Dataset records
☆ ☆ ☆ ☆ ☆ ☆ ☆
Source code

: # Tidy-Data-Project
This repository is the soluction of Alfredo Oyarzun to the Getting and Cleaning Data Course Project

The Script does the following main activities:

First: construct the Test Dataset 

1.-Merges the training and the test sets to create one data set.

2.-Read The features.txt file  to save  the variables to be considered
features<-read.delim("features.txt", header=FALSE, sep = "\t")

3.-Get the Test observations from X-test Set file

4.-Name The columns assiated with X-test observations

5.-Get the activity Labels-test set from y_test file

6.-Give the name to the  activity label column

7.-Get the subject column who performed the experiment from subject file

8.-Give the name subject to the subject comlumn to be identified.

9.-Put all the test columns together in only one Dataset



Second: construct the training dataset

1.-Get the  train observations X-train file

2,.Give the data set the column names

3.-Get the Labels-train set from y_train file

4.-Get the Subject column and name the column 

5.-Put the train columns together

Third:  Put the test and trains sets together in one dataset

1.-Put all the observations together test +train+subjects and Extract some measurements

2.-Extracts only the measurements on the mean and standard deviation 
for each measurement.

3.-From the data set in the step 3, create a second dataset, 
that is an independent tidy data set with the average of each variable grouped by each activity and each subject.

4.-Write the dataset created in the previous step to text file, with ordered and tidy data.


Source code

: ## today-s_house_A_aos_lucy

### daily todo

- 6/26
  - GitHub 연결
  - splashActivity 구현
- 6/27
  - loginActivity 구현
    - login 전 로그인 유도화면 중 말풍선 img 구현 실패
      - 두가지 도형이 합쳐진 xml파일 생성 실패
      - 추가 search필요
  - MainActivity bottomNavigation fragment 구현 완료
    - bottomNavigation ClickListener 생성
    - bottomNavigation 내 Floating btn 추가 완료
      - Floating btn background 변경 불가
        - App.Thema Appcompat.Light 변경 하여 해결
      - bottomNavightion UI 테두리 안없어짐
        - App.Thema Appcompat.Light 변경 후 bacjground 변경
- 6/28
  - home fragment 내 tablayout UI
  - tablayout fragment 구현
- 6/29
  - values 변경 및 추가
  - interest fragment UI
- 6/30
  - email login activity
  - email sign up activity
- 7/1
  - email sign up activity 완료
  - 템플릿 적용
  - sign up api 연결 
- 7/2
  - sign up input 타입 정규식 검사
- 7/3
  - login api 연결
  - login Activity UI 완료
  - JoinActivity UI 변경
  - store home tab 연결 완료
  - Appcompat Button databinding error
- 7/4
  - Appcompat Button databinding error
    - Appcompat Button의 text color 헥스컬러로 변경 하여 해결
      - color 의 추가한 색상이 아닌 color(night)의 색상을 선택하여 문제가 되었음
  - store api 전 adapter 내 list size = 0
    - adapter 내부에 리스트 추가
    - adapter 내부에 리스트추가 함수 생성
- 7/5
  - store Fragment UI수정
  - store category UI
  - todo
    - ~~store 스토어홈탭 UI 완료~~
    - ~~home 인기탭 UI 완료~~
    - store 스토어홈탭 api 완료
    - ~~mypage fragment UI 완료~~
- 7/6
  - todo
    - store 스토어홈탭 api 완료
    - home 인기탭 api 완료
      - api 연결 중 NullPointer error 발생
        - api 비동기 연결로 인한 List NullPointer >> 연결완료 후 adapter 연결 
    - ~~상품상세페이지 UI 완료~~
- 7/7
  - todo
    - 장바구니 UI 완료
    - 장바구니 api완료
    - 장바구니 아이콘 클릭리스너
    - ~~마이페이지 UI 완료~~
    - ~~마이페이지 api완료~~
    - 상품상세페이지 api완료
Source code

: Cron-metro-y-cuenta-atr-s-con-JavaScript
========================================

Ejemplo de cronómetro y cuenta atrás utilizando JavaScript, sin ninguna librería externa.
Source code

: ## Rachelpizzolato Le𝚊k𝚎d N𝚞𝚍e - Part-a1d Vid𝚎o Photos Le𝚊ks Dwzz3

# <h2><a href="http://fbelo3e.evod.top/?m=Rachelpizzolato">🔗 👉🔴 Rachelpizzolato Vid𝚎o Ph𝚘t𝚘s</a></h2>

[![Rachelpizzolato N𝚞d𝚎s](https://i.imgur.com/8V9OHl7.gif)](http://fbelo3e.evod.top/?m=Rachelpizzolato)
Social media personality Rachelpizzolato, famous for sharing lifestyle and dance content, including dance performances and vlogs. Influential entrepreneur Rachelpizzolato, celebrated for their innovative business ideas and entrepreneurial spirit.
☆ ☆ ☆ ☆ ☆ ☆ ☆
▶ _What needs to be done_
Nothing but an exact copy of the records belongs in the answer.

▶ _Exercise result_
Source code

: # Tidy-Data-Project
This repository is the soluction of Alfredo Oyarzun to the Getting and Cleaning Data Course Project

The Script does the following main activities:

First: construct the Test Dataset 

1.-Merges the training and the test sets to create one data set.

2.-Read The features.txt file  to save  the variables to be considered
features<-read.delim("features.txt", header=FALSE, sep = "\t")

3.-Get the Test observations from X-test Set file

4.-Name The columns assiated with X-test observations

5.-Get the activity Labels-test set from y_test file

6.-Give the name to the  activity label column

7.-Get the subject column who performed the experiment from subject file

8.-Give the name subject to the subject comlumn to be identified.

9.-Put all the test columns together in only one Dataset



Second: construct the training dataset

1.-Get the  train observations X-train file

2,.Give the data set the column names

3.-Get the Labels-train set from y_train file

4.-Get the Subject column and name the column 

5.-Put the train columns together

Third:  Put the test and trains sets together in one dataset

1.-Put all the observations together test +train+subjects and Extract some measurements

2.-Extracts only the measurements on the mean and standard deviation 
for each measurement.

3.-From the data set in the step 3, create a second dataset, 
that is an independent tidy data set with the average of each variable grouped by each activity and each subject.

4.-Write the dataset created in the previous step to text file, with ordered and tidy data.


Source code

: ## today-s_house_A_aos_lucy

### daily todo

- 6/26
  - GitHub 연결
  - splashActivity 구현
- 6/27
  - loginActivity 구현
    - login 전 로그인 유도화면 중 말풍선 img 구현 실패
      - 두가지 도형이 합쳐진 xml파일 생성 실패
      - 추가 search필요
  - MainActivity bottomNavigation fragment 구현 완료
    - bottomNavigation ClickListener 생성
    - bottomNavigation 내 Floating btn 추가 완료
      - Floating btn background 변경 불가
        - App.Thema Appcompat.Light 변경 하여 해결
      - bottomNavightion UI 테두리 안없어짐
        - App.Thema Appcompat.Light 변경 후 bacjground 변경
- 6/28
  - home fragment 내 tablayout UI
  - tablayout fragment 구현
- 6/29
  - values 변경 및 추가
  - interest fragment UI
- 6/30
  - email login activity
  - email sign up activity
- 7/1
  - email sign up activity 완료
  - 템플릿 적용
  - sign up api 연결 
- 7/2
  - sign up input 타입 정규식 검사
- 7/3
  - login api 연결
  - login Activity UI 완료
  - JoinActivity UI 변경
  - store home tab 연결 완료
  - Appcompat Button databinding error
- 7/4
  - Appcompat Button databinding error
    - Appcompat Button의 text color 헥스컬러로 변경 하여 해결
      - color 의 추가한 색상이 아닌 color(night)의 색상을 선택하여 문제가 되었음
  - store api 전 adapter 내 list size = 0
    - adapter 내부에 리스트 추가
    - adapter 내부에 리스트추가 함수 생성
- 7/5
  - store Fragment UI수정
  - store category UI
  - todo
    - ~~store 스토어홈탭 UI 완료~~
    - ~~home 인기탭 UI 완료~~
    - store 스토어홈탭 api 완료
    - ~~mypage fragment UI 완료~~
- 7/6
  - todo
    - store 스토어홈탭 api 완료
    - home 인기탭 api 완료
      - api 연결 중 NullPointer error 발생
        - api 비동기 연결로 인한 List NullPointer >> 연결완료 후 adapter 연결 
    - ~~상품상세페이지 UI 완료~~
- 7/7
  - todo
    - 장바구니 UI 완료
    - 장바구니 api완료
    - 장바구니 아이콘 클릭리스너
    - ~~마이페이지 UI 완료~~
    - ~~마이페이지 api완료~~
    - 상품상세페이지 api완료
Source code

: Cron-metro-y-cuenta-atr-s-con-JavaScript
========================================

Ejemplo de cronómetro y cuenta atrás utilizando JavaScript, sin ninguna librería externa.
Source code

: ## Rachelpizzolato Le𝚊k𝚎d N𝚞𝚍e - Part-a1d Vid𝚎o Photos Le𝚊ks Dwzz3

# <h2><a href="http://fbelo3e.evod.top/?m=Rachelpizzolato">🔗 👉🔴 Rachelpizzolato Vid𝚎o Ph𝚘t𝚘s</a></h2>

[![Rachelpizzolato N𝚞d𝚎s](https://i.imgur.com/8V9OHl7.gif)](http://fbelo3e.evod.top/?m=Rachelpizzolato)
Social media personality Rachelpizzolato, famous for sharing lifestyle and dance content, including dance performances and vlogs. Influential entrepreneur Rachelpizzolato, celebrated for their innovative business ideas and entrepreneurial spirit.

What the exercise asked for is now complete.